Ishaq was also issued a five-year ban from entering the country. Her previous five-year ban had just ended one month ago.
The 29-year-old Yemeni-Scottish filmmaker was nominated for an Oscar for best documentary short in 2014 for Karama Has No Walls (2012), which focuses on the start of the Yemeni uprising, particularly the peaceful protesters.
“After 10 hours of waiting, scrutiny and hostile interrogations by Israeli border control (Allenby Bridge),” Ishaq wrote on Facebook, “I was denied access to Palestine and banned for another 5 years (and forced to wait in a bus for 3 hours without my passport until the border closed at 1 am).”
Founded in 2008, PalFest takes place in various locations across historic Palestine. It aims to “showcase and support cultural life in Palestine, breaking the cultural siege imposed on Palestinians by the Israeli military occupation and strengthening cultural links between Palestine and the rest of the world,” according to its website.

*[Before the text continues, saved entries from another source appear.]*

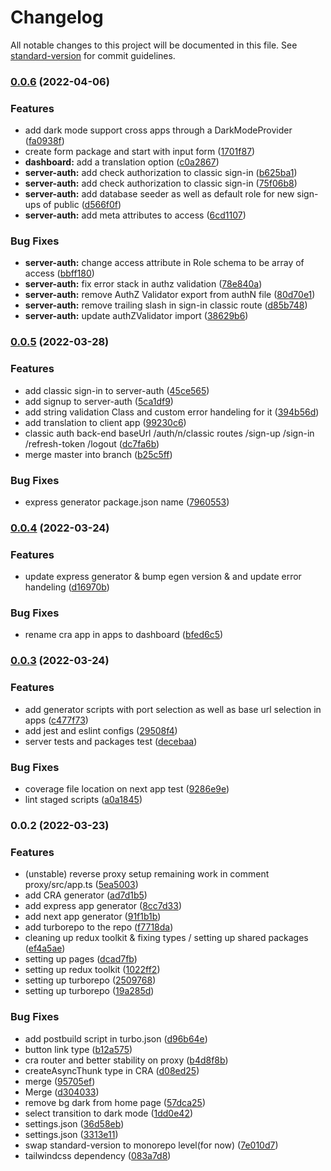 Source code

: # Changelog

All notable changes to this project will be documented in this file. See [standard-version](https://github.com/conventional-changelog/standard-version) for commit guidelines.

### [0.0.6](https://gitlab.com/eDonec/tools/boilerplate/compare/v0.0.5...v0.0.6) (2022-04-06)


### Features

* add dark mode support cross apps through a DarkModeProvider ([fa0938f](https://gitlab.com/eDonec/tools/boilerplate/commit/fa0938fac3138466d7d76d4dd8f059136f8444ed))
* create form package and start with input form ([1701f87](https://gitlab.com/eDonec/tools/boilerplate/commit/1701f87bf335e1540cfd9ed407199b792ff1872d))
* **dashboard:** add a translation option ([c0a2867](https://gitlab.com/eDonec/tools/boilerplate/commit/c0a2867f878e6c2244fd8ccb2bee08b9cd2bf045))
* **server-auth:** add check authorization to classic sign-in ([b625ba1](https://gitlab.com/eDonec/tools/boilerplate/commit/b625ba186dfccb41460ae275f6081d0117ef0f99))
* **server-auth:** add check authorization to classic sign-in ([75f06b8](https://gitlab.com/eDonec/tools/boilerplate/commit/75f06b81c46c99ee79f13e4bda27f169903ee000))
* **server-auth:** add database seeder as well as default role for new sign-ups of public ([d566f0f](https://gitlab.com/eDonec/tools/boilerplate/commit/d566f0f0ed91487c97f66efedd101ddbfaacdc8b))
* **server-auth:** add meta attributes to access ([6cd1107](https://gitlab.com/eDonec/tools/boilerplate/commit/6cd11072b7204d754d4a0ddf9be33afca84372f2))


### Bug Fixes

* **server-auth:** change access attribute in Role schema to be array of access ([bbff180](https://gitlab.com/eDonec/tools/boilerplate/commit/bbff1803437932de2bdaec0ca28d440fe5b9ca9e))
* **server-auth:** fix error stack in authz validation ([78e840a](https://gitlab.com/eDonec/tools/boilerplate/commit/78e840a11f3c6850ea3515e31d31de0364977923))
* **server-auth:** remove AuthZ Validator export from authN file ([80d70e1](https://gitlab.com/eDonec/tools/boilerplate/commit/80d70e1f019f501a5c90caa5fd59e1f8d7419b8c))
* **server-auth:** remove trailing slash in sign-in classic route ([d85b748](https://gitlab.com/eDonec/tools/boilerplate/commit/d85b748b0e269e9b3d7299d9282ad3839b2c9385))
* **server-auth:** update authZValidator import ([38629b6](https://gitlab.com/eDonec/tools/boilerplate/commit/38629b60669112cc62011057a9661fe1c7ff09ad))

### [0.0.5](https://gitlab.com/eDonec/tools/boilerplate/compare/v0.0.4...v0.0.5) (2022-03-28)


### Features

* add classic sign-in to server-auth ([45ce565](https://gitlab.com/eDonec/tools/boilerplate/commit/45ce5655b520ac727887ef4af9e77e69a2fa6434))
* add signup to server-auth ([5ca1df9](https://gitlab.com/eDonec/tools/boilerplate/commit/5ca1df9d612e3e99e8b363f8dcf4c74a0907c2f7))
* add string validation Class and custom error handeling for it ([394b56d](https://gitlab.com/eDonec/tools/boilerplate/commit/394b56d7c193d84ce5ff2e2e9256cbaaa8ddd376))
* add translation to client app ([99230c6](https://gitlab.com/eDonec/tools/boilerplate/commit/99230c6a7f9ab19b9d7164c6d10b31e68f32632b))
* classic auth back-end baseUrl /auth/n/classic routes /sign-up /sign-in /refresh-token /logout ([dc7fa6b](https://gitlab.com/eDonec/tools/boilerplate/commit/dc7fa6bd26949ca66dfd6ec7fd5b336935eefd07))
* merge master into branch ([b25c5ff](https://gitlab.com/eDonec/tools/boilerplate/commit/b25c5ff43d97dea3782bb12ebd555276e5d77fca))


### Bug Fixes

* express generator package.json name ([7960553](https://gitlab.com/eDonec/tools/boilerplate/commit/796055312085f122c8076412039d9848fe4e1dee))

### [0.0.4](https://gitlab.com/eDonec/tools/boilerplate/compare/v0.0.3...v0.0.4) (2022-03-24)


### Features

* update express generator & bump egen version & and update error handeling ([d16970b](https://gitlab.com/eDonec/tools/boilerplate/commit/d16970b71a96368f1dad402e4b91e328c16d7714))


### Bug Fixes

* rename cra app in apps to dashboard ([bfed6c5](https://gitlab.com/eDonec/tools/boilerplate/commit/bfed6c57007beca00df5c457759e871a5a9624f5))

### [0.0.3](https://gitlab.com/eDonec/tools/boilerplate/compare/v0.0.2...v0.0.3) (2022-03-24)


### Features

* add generator scripts with port selection as well as base url selection in apps ([c477f73](https://gitlab.com/eDonec/tools/boilerplate/commit/c477f73feca578f3ce7b7e52aeac90bc8c259c9a))
* add jest and eslint configs ([29508f4](https://gitlab.com/eDonec/tools/boilerplate/commit/29508f4b147f606fdfc4ee8a800b466ac3ebc5f1))
* server tests and packages test ([decebaa](https://gitlab.com/eDonec/tools/boilerplate/commit/decebaa2fb347dd17097c4425c6e9836d8f8a252))


### Bug Fixes

* coverage file location on next app test ([9286e9e](https://gitlab.com/eDonec/tools/boilerplate/commit/9286e9ec136867cade51a59f2fe26f45320167e1))
* lint staged scripts ([a0a1845](https://gitlab.com/eDonec/tools/boilerplate/commit/a0a1845c7d5daa09363956e9e054aac9576e4769))

### 0.0.2 (2022-03-23)

### Features

- (unstable) reverse proxy setup remaining work in comment proxy/src/app.ts ([5ea5003](https://gitlab.com/eDonec/tools/boilerplate/commit/5ea500367a99fb52c27c4578b552f2417712d2ca))
- add CRA generator ([ad7d1b5](https://gitlab.com/eDonec/tools/boilerplate/commit/ad7d1b59eafede4d9a2d2b247714b00e8feec2b5))
- add express app generator ([8cc7d33](https://gitlab.com/eDonec/tools/boilerplate/commit/8cc7d336f089000c3c6c691f59d9a30f2080b0de))
- add next app generator ([91f1b1b](https://gitlab.com/eDonec/tools/boilerplate/commit/91f1b1ba28f2c048f328d1f9e5262df2e79bccdd))
- add turborepo to the repo ([f7718da](https://gitlab.com/eDonec/tools/boilerplate/commit/f7718da99ac33da76efdcdc4edae255887484bd3))
- cleaning up redux toolkit & fixing types / setting up shared packages ([ef4a5ae](https://gitlab.com/eDonec/tools/boilerplate/commit/ef4a5ae6306ae67d35ac02b1d19a39f9f68ba870))
- setting up pages ([dcad7fb](https://gitlab.com/eDonec/tools/boilerplate/commit/dcad7fbe6baa3fdec1ebfeca8ed6527a10ce3e88))
- setting up redux toolkit ([1022ff2](https://gitlab.com/eDonec/tools/boilerplate/commit/1022ff272eb9d5336451a6461aaf2201e8ed9fed))
- setting up turborepo ([2509768](https://gitlab.com/eDonec/tools/boilerplate/commit/250976818d4e5c2dd06722d981921407670744a7))
- setting up turborepo ([19a285d](https://gitlab.com/eDonec/tools/boilerplate/commit/19a285dc63da65e1ff17933a921f60d0dcb18b24))

### Bug Fixes

- add postbuild script in turbo.json ([d96b64e](https://gitlab.com/eDonec/tools/boilerplate/commit/d96b64eacfdfe26db151d195fdcfccf52052c020))
- button link type ([b12a575](https://gitlab.com/eDonec/tools/boilerplate/commit/b12a5757ba50e8e1c7754d8b38008a49c0232752))
- cra router and better stability on proxy ([b4d8f8b](https://gitlab.com/eDonec/tools/boilerplate/commit/b4d8f8bddb7826a9888f4b754a37e10e71080d4f))
- createAsyncThunk type in CRA ([d08ed25](https://gitlab.com/eDonec/tools/boilerplate/commit/d08ed2526ef862601a3dbc9d94c1b3bde94073cf))
- merge ([95705ef](https://gitlab.com/eDonec/tools/boilerplate/commit/95705eff9541dc58a807a6bf1de9c2f70f695eab))
- Merge ([d304033](https://gitlab.com/eDonec/tools/boilerplate/commit/d304033ec2d6eb9ad083e71c0c64b47d39cab281))
- remove bg dark from home page ([57dca25](https://gitlab.com/eDonec/tools/boilerplate/commit/57dca258ec41499552314c3f88ec6f5cd236c36b))
- select transition to dark mode ([1dd0e42](https://gitlab.com/eDonec/tools/boilerplate/commit/1dd0e428f500301b9fa3fc726d228bb8ef8781a7))
- settings.json ([36d58eb](https://gitlab.com/eDonec/tools/boilerplate/commit/36d58ebd7e185d0bcf1806f8079b8138bcd9854f))
- settings.json ([3313e11](https://gitlab.com/eDonec/tools/boilerplate/commit/3313e110706b7b27cabbbfd90858df7a9a6c39c9))
- swap standard-version to monorepo level(for now) ([7e010d7](https://gitlab.com/eDonec/tools/boilerplate/commit/7e010d7fbe95b74e85ce204723c5ebefa2e7c56d))
- tailwindcss dependency ([083a7d8](https://gitlab.com/eDonec/tools/boilerplate/commit/083a7d82418fdc91074623ce546c4875eef5d51e))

PalFest was started by novelist Ahdaf Soueif and is now run by filmmaker Omar Robert Hamilton, writer Yasmine El-Rifae, and a large international team. This year is takes place between May 23 and 28 in Gaza, Ramallah, Jerusalem, Haifa, Nablus and Bethlehem.
In some years, the festival organizers have been able to bring writers and speakers into Gaza, but as the Rafah crossing between Egypt and Gaza is currently closed, this will not happen this year .

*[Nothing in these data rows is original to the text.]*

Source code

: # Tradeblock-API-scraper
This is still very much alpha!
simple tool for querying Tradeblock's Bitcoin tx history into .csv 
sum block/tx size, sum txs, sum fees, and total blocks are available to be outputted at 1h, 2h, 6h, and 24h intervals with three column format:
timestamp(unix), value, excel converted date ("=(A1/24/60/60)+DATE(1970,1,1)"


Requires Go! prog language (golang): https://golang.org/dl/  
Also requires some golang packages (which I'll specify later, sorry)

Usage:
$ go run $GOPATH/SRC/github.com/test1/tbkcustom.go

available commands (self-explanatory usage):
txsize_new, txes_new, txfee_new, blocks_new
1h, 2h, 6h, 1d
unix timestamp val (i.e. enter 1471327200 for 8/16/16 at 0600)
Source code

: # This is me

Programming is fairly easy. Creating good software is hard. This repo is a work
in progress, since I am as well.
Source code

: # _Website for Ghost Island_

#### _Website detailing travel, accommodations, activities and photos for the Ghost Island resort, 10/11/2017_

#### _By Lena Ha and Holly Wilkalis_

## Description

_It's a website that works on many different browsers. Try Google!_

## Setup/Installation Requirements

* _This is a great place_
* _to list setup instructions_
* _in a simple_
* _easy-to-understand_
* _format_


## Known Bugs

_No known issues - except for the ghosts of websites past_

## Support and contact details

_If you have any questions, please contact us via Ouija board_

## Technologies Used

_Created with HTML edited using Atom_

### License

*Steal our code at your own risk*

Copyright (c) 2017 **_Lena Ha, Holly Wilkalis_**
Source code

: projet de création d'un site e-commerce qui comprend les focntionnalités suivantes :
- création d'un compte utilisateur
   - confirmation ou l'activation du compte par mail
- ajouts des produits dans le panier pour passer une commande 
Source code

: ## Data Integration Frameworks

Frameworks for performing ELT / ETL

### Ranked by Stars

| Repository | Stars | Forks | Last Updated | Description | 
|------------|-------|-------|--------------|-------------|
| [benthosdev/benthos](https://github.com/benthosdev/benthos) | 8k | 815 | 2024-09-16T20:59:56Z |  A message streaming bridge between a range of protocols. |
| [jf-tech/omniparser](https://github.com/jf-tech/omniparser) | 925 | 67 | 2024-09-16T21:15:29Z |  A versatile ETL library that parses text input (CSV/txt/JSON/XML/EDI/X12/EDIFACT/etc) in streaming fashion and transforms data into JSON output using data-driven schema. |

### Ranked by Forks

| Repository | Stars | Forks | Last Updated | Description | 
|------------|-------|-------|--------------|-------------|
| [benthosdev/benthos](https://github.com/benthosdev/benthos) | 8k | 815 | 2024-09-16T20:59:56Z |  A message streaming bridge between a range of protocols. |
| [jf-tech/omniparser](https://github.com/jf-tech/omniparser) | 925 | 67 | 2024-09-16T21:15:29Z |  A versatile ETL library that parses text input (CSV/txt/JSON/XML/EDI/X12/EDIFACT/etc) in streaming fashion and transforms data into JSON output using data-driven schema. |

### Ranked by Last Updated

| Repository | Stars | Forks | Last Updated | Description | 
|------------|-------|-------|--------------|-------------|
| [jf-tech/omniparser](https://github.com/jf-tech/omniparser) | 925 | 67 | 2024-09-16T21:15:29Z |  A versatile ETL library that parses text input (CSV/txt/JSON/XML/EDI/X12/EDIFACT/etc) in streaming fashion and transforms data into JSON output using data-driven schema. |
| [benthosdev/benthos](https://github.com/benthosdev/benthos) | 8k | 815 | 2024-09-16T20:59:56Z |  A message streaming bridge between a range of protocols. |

“But our Gazan partners are running a series of events featuring writers, film and music,” Rifae wrote in a blogpost.
“There are multiple challenges putting on a festival in Palestine,” Hamilton told Mada Masr. “You can’t guarantee your artists will be allowed entry into the country, because Israel controls the border. We have had event venues tear-gassed, road-blocked and shut down by soldiers. We’ve had staff members detained at checkpoints. Other staff members are not allowed to travel between the festivals venues.”
“At the Allenby Crossing, there are different lines for Palestinians and ‘visitors’,” Ursula Lindsey wrote in an article last year about the logistics of moving around Palestine. “Customs officials are on the lookout for signs of one’s sympathies. They say “Palestine” and “inshaallah,” and gauge one’s reaction. Knowing Arabic — knowing Arabs — is considered suspicious. (Even more so having an Arab last name).”

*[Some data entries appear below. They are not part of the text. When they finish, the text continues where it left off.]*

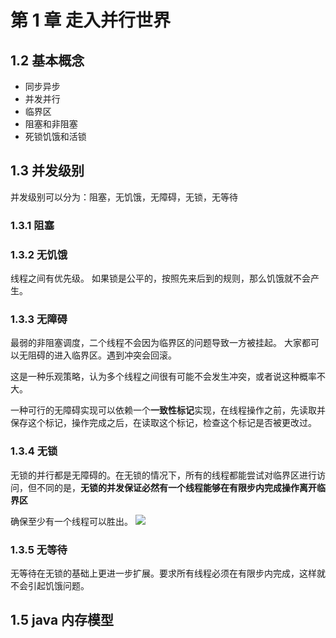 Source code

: # 第 1 章 走入并行世界

## 1.2 基本概念

- 同步异步
- 并发并行
- 临界区
- 阻塞和非阻塞
- 死锁饥饿和活锁


## 1.3 并发级别
并发级别可以分为：阻塞，无饥饿，无障碍，无锁，无等待
### 1.3.1 阻塞


### 1.3.2 无饥饿
线程之间有优先级。 如果锁是公平的，按照先来后到的规则，那么饥饿就不会产生。
### 1.3.3 无障碍
最弱的非阻塞调度，二个线程不会因为临界区的问题导致一方被挂起。 大家都可以无阻碍的进入临界区。遇到冲突会回滚。

这是一种乐观策略，认为多个线程之间很有可能不会发生冲突，或者说这种概率不大。

一种可行的无障碍实现可以依赖一个**一致性标记**实现，在线程操作之前，先读取并保存这个标记，操作完成之后，在读取这个标记，检查这个标记是否被更改过。
### 1.3.4 无锁
无锁的并行都是无障碍的。在无锁的情况下，所有的线程都能尝试对临界区进行访问，但不同的是，**无锁的并发保证必然有一个线程能够在有限步内完成操作离开临界区**

确保至少有一个线程可以胜出。
![](https://tva1.sinaimg.cn/large/006y8mN6ly1g6t3mi7qudj311e08gn4n.jpg)
### 1.3.5 无等待
无等待在无锁的基础上更进一步扩展。要求所有线程必须在有限步内完成，这样就不会引起饥饿问题。

## 1.5 java 内存模型
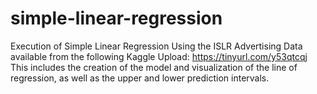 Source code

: # simple-linear-regression
Execution of Simple Linear Regression Using the ISLR Advertising Data available from the following Kaggle Upload: https://tinyurl.com/y53qtcqj
This includes the creation of the model and visualization of the line of regression, as well as the upper and lower prediction intervals.
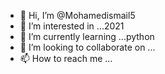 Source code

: - 👋 Hi, I’m @Mohamedismail5
- 👀 I’m interested in ...2021
- 🌱 I’m currently learning ...python
- 💞️ I’m looking to collaborate on ...
- 📫 How to reach me ...

<!---
Mohamedismail5/Mohamedismail5 is a ✨ special ✨ repository because its `README.md` (this file) appears on your GitHub profile.
You can click the Preview link to take a look at your changes.
--->
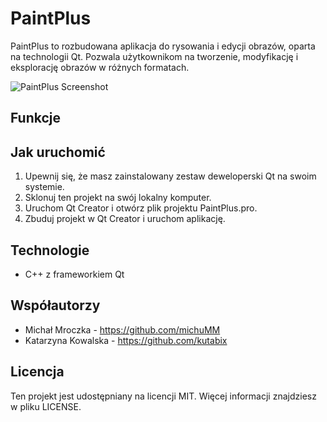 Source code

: # PaintPlus

PaintPlus to rozbudowana aplikacja do rysowania i edycji obrazów, oparta na technologii Qt. Pozwala użytkownikom na tworzenie, modyfikację i eksplorację obrazów w różnych formatach.

![PaintPlus Screenshot](screenshot.png)

## Funkcje



## Jak uruchomić

1. Upewnij się, że masz zainstalowany zestaw deweloperski Qt na swoim systemie.
2. Sklonuj ten projekt na swój lokalny komputer.
3. Uruchom Qt Creator i otwórz plik projektu PaintPlus.pro.
4. Zbuduj projekt w Qt Creator i uruchom aplikację.

## Technologie

- C++ z frameworkiem Qt

## Współautorzy

- Michał Mroczka - https://github.com/michuMM
- Katarzyna Kowalska - https://github.com/kutabix

## Licencja

Ten projekt jest udostępniany na licencji MIT. Więcej informacji znajdziesz w pliku LICENSE.
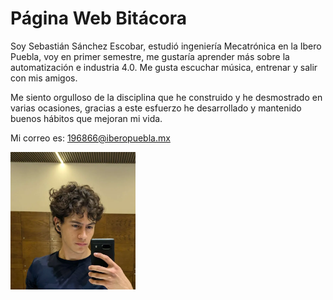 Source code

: # Página Web Bitácora

Soy Sebastián Sánchez Escobar, estudió ingeniería Mecatrónica en la Ibero Puebla, voy en primer semestre, me gustaría aprender más sobre la automatización e industria 4.0. Me gusta escuchar música, entrenar y salir con mis amigos. 

Me siento orgulloso de la disciplina que he construido y he desmostrado en varias ocasiones, gracias a este esfuerzo he desarrollado y mantenido buenos hábitos que mejoran mi vida.

Mi correo es: 196866@iberopuebla.mx 

<img src="https://github.com/ssebastianse/portafolio-iberopue/blob/main/docs/recursos/imgs/037d1e05-a0dd-4a18-93c0-66c0d0971a8b1.webp" width="200">


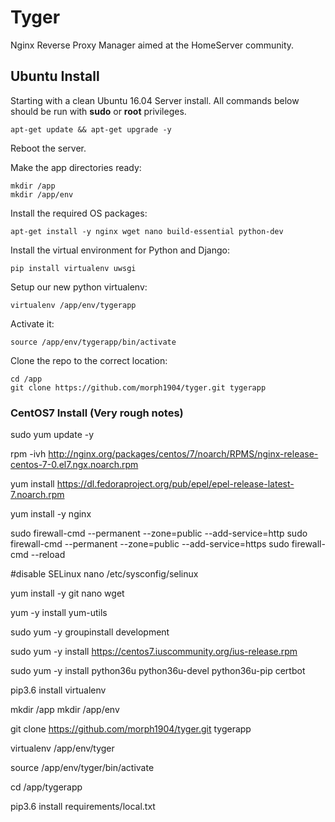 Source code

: # Tyger
Nginx Reverse Proxy Manager aimed at the HomeServer community. 

## Ubuntu Install

Starting with a clean Ubuntu 16.04 Server install. All commands below should be run with **sudo**  or **root** privileges.

    apt-get update && apt-get upgrade -y

Reboot the server. 

Make the app directories ready:

    mkdir /app
    mkdir /app/env

Install the required OS packages:

    apt-get install -y nginx wget nano build-essential python-dev
    
Install the virtual environment for Python and Django:

    pip install virtualenv uwsgi
    
Setup our new python virtualenv:

    virtualenv /app/env/tygerapp
    
Activate it:

    source /app/env/tygerapp/bin/activate
    
Clone the repo to the correct location:

    cd /app
    git clone https://github.com/morph1904/tyger.git tygerapp
    
                
    

### CentOS7 Install (Very rough notes)

sudo yum update -y

rpm -ivh http://nginx.org/packages/centos/7/noarch/RPMS/nginx-release-centos-7-0.el7.ngx.noarch.rpm

yum install https://dl.fedoraproject.org/pub/epel/epel-release-latest-7.noarch.rpm

yum install -y nginx

sudo firewall-cmd --permanent --zone=public --add-service=http 
sudo firewall-cmd --permanent --zone=public --add-service=https
sudo firewall-cmd --reload

#disable SELinux
nano /etc/sysconfig/selinux


yum install -y git nano wget

yum -y install yum-utils

sudo yum -y groupinstall development

sudo yum -y install https://centos7.iuscommunity.org/ius-release.rpm

sudo yum -y install python36u python36u-devel python36u-pip certbot

pip3.6 install virtualenv

mkdir /app
mkdir /app/env

git clone https://github.com/morph1904/tyger.git tygerapp

virtualenv /app/env/tyger

source /app/env/tyger/bin/activate

cd /app/tygerapp

pip3.6 install requirements/local.txt

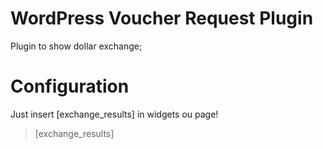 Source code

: # WordPress Voucher Request Plugin

Plugin to show dollar exchange;

# Configuration

Just insert [exchange_results] in widgets ou page!

> [exchange_results]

“We can’t even have books shipped to this literature festival because they get held up in customs,” Hamilton said. “There are multiple challenges involved in putting on a festival that seeks to travel through a military occupied land, but that is also why the festival exists: to break the cultural siege on Palestine in whatever small way that it can.”
Authors and cultural practitioners from all over the world have participated in PalFest, including Mourid Barghouti, Alica Walker, Michael Ondaatje and Teju Cole.